Mendes da Rocha es dos veces Paulo. Como colega o contertulio, Paulo es un personaje irónico y dulce, de una modestia elegante y reflexiva, cálidamente emboscado tras la sonrisa y el poblado bigote mientras se hace malentender en tres idiomas. Como principal representante de la escuela ‘paulista’, este brasileño nacido al borde del sertão en una familia de ingenieros y titulado arquitecto en São Paulo es un constructor de obras titánicas donde la lógica estructural manda sobre la sensualidad tropical de la otra gran escuela del país, la llamada ‘carioca’, aglutinada en torno a Río de Janeiro y al mítico Óscar Niemeyer —autor con Lucio Costa de Brasilia, galardonado con el premio Pritzker en 1988 y todavía, casi centenario, en activo, como muestra su reciente y esquemático proyecto para la Fundación Príncipe de Asturias en la ría de Avilés—.

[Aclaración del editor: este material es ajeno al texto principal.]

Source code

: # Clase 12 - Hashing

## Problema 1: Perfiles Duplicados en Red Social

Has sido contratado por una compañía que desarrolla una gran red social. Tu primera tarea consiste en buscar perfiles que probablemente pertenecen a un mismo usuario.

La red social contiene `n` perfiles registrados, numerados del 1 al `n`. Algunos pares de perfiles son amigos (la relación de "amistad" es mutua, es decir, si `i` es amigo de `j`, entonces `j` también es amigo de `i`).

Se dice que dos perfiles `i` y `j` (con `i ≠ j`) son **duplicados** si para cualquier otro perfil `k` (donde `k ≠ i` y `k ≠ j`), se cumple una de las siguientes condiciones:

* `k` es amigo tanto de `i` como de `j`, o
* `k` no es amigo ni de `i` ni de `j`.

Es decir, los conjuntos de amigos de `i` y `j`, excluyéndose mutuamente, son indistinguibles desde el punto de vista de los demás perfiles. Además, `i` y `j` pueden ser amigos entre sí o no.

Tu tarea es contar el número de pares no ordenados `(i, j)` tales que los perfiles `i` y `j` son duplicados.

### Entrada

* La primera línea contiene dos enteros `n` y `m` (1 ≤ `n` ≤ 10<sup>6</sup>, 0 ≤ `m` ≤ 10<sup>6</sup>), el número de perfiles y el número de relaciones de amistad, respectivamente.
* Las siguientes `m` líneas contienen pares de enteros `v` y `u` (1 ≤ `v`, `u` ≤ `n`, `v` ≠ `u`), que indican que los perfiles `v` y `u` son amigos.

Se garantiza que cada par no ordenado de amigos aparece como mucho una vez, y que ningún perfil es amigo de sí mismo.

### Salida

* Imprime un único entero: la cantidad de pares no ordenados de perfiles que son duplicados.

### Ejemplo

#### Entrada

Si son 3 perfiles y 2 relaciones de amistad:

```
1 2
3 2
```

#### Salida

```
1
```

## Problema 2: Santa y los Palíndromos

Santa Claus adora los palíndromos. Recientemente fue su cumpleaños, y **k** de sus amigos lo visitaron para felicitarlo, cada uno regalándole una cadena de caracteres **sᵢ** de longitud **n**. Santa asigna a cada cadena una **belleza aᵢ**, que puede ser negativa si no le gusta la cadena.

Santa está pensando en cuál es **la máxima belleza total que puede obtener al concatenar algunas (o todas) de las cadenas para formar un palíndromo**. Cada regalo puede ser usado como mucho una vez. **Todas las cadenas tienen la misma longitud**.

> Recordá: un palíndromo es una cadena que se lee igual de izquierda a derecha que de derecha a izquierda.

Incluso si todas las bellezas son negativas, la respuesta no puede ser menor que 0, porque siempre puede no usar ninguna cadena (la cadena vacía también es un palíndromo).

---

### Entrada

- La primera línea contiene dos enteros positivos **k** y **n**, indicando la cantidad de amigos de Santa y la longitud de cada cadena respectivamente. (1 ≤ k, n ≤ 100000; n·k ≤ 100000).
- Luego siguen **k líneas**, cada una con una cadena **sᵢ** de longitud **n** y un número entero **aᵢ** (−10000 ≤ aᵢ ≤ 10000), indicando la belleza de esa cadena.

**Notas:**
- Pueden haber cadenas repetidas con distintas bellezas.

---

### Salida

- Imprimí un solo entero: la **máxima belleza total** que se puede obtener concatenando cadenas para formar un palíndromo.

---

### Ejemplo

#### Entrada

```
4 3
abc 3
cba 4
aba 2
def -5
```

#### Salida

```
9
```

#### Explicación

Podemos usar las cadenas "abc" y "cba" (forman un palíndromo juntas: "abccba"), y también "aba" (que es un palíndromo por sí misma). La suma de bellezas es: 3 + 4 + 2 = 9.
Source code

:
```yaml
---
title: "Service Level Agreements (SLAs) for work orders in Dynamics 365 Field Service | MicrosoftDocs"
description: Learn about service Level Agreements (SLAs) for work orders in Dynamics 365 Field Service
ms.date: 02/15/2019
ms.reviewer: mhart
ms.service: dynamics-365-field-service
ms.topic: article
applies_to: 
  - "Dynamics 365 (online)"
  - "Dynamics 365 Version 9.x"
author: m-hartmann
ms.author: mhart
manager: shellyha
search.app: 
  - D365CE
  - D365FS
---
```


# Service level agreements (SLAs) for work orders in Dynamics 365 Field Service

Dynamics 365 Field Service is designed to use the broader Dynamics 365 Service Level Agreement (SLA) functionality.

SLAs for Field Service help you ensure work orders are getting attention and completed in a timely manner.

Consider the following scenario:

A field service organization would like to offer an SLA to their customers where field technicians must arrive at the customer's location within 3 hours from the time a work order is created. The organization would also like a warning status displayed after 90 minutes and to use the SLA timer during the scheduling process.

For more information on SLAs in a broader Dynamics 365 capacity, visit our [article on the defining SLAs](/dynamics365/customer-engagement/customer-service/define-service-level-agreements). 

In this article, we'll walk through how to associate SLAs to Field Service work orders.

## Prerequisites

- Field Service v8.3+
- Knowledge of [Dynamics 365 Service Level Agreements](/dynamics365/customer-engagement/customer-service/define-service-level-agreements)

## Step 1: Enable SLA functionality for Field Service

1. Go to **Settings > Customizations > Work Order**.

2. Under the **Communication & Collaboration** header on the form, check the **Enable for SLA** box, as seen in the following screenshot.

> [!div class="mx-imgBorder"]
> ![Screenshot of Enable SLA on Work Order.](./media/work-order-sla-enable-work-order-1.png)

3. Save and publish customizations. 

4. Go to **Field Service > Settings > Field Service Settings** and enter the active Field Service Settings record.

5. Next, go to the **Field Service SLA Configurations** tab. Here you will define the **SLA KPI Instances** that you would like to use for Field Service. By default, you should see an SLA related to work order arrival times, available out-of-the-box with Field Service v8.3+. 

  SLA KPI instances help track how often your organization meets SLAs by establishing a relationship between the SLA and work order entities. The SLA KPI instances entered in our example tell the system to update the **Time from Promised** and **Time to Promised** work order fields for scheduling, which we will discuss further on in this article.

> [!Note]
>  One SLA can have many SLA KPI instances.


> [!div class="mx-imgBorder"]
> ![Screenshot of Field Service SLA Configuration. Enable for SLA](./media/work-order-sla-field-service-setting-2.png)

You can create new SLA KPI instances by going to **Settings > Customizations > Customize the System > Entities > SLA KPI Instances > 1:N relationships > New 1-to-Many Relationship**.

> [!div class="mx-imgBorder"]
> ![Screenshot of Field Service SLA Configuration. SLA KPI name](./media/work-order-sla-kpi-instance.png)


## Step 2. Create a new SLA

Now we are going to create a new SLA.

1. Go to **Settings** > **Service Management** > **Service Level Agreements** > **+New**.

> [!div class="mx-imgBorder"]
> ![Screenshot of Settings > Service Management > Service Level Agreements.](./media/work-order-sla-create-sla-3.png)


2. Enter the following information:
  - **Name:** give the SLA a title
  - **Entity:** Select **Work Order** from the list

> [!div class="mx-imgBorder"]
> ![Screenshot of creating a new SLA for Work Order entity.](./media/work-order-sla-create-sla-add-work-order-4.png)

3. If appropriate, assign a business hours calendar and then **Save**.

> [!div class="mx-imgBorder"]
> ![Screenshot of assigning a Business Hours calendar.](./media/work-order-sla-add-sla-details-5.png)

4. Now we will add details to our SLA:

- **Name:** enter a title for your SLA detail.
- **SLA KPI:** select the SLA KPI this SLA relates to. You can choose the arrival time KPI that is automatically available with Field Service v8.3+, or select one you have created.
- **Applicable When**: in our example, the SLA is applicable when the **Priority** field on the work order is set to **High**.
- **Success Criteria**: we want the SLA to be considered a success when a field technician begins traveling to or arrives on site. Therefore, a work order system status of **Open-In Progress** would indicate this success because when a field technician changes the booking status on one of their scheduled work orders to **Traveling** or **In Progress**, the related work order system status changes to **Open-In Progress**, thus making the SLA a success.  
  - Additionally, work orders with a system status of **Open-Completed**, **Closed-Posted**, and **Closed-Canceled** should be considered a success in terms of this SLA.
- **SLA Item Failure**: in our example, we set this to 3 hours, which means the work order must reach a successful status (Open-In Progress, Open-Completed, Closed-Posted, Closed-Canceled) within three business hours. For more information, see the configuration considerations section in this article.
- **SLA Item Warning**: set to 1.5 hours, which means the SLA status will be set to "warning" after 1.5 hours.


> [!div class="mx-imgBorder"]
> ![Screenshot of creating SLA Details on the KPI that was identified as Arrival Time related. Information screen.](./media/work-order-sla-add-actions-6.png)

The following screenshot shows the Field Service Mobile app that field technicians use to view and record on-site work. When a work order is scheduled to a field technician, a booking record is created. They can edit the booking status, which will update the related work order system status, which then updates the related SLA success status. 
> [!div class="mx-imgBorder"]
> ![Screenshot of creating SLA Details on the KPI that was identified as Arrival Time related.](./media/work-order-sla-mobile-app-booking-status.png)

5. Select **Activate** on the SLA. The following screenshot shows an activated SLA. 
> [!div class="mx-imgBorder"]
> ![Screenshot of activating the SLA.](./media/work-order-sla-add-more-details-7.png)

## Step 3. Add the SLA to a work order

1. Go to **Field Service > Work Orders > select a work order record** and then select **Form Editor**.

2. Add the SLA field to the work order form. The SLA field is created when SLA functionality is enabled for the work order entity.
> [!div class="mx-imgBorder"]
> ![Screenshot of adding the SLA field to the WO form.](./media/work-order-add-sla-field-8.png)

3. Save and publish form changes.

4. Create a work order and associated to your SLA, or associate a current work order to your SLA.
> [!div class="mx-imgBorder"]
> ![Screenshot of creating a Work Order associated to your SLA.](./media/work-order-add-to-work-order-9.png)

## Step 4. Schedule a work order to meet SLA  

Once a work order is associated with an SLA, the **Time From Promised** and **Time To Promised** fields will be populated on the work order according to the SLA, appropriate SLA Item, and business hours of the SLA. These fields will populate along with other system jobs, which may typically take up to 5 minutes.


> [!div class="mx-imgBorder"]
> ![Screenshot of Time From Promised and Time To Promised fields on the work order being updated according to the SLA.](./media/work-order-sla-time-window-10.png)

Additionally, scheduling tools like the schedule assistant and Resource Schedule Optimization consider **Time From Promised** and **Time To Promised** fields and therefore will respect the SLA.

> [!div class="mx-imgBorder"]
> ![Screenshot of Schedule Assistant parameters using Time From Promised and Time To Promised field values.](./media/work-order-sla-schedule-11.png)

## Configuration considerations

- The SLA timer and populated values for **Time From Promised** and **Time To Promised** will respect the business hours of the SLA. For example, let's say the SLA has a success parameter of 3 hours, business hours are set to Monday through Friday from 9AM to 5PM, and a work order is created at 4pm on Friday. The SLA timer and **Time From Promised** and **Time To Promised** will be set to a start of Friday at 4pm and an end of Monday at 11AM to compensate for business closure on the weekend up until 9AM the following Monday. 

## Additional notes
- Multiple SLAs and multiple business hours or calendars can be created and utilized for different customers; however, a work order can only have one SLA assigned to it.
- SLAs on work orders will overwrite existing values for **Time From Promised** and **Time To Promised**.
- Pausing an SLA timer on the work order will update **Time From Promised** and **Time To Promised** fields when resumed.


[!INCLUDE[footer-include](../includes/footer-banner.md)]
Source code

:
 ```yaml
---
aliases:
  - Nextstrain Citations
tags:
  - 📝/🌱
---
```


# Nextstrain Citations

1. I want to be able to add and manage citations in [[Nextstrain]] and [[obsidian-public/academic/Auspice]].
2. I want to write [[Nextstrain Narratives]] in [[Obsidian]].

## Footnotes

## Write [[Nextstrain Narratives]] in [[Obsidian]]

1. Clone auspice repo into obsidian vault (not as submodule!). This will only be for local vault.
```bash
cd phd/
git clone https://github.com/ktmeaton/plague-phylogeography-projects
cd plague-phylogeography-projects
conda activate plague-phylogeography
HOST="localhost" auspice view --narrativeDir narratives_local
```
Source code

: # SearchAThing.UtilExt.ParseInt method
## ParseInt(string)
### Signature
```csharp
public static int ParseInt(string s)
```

Sin embargo, la oposición entre el racionalismo tecnológico paulista y la emotividad formal carioca no puede ocultar su común gusto por lo monumental, su compartida voluntad escultórica y su semejante sensibilidad por las cuestiones sociales y el espacio político, amén de su deuda paralela con Le Corbusier, que visitó el país en 1929 y marcó con su fuerte personalidad el rumbo futuro de la arquitectura brasileña: tanto los rotundos hormigones de São Paulo como los líricos gestos de Río de Janeiro son frutos tardíos de la influencia del maestro franco-suizo, que supo reconciliar la veneración por la técnica con la poesía arcaica de las formas esenciales.
La audacia estructural y la sección casi topográfica son rasgos compartidos por el gimnasio del Club Atlético Paulistano, el pabellón de Osaka y la Escuela en Campinas, obras de una primera etapa creativa.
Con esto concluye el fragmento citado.